#### What the task requires
Return each entry precisely as it appears below.
━━ Data to examine
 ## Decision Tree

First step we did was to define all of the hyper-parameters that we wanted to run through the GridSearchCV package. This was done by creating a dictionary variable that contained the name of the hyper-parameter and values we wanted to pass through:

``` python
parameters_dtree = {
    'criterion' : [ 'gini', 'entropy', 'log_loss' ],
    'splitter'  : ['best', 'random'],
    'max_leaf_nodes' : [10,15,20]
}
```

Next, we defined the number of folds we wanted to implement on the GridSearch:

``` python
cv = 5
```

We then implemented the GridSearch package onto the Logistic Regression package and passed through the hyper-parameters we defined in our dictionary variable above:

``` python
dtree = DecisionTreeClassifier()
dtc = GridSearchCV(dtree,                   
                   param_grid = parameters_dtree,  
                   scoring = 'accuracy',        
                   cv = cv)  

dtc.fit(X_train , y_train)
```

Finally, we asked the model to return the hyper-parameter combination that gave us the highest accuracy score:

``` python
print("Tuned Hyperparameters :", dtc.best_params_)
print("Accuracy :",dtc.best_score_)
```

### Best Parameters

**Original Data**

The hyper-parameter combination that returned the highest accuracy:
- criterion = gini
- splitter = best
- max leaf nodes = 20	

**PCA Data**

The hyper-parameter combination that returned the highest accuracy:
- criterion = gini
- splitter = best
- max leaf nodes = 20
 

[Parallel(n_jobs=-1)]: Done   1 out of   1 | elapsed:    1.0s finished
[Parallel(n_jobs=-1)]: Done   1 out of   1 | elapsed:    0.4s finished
━━━━
#### Solution to this exercise
 ## Decision Tree

First step we did was to define all of the hyper-parameters that we wanted to run through the GridSearchCV package. This was done by creating a dictionary variable that contained the name of the hyper-parameter and values we wanted to pass through:

``` python
parameters_dtree = {
    'criterion' : [ 'gini', 'entropy', 'log_loss' ],
    'splitter'  : ['best', 'random'],
    'max_leaf_nodes' : [10,15,20]
}
```

Next, we defined the number of folds we wanted to implement on the GridSearch:

``` python
cv = 5
```

We then implemented the GridSearch package onto the Logistic Regression package and passed through the hyper-parameters we defined in our dictionary variable above:

``` python
dtree = DecisionTreeClassifier()
dtc = GridSearchCV(dtree,                   
                   param_grid = parameters_dtree,  
                   scoring = 'accuracy',        
                   cv = cv)  

dtc.fit(X_train , y_train)
```

Finally, we asked the model to return the hyper-parameter combination that gave us the highest accuracy score:

``` python
print("Tuned Hyperparameters :", dtc.best_params_)
print("Accuracy :",dtc.best_score_)
```

### Best Parameters

**Original Data**

The hyper-parameter combination that returned the highest accuracy:
- criterion = gini
- splitter = best
- max leaf nodes = 20	

**PCA Data**

The hyper-parameter combination that returned the highest accuracy:
- criterion = gini
- splitter = best
- max leaf nodes = 20
 

[Parallel(n_jobs=-1)]: Done   1 out of   1 | elapsed:    1.0s finished
[Parallel(n_jobs=-1)]: Done   1 out of   1 | elapsed:    0.4s finished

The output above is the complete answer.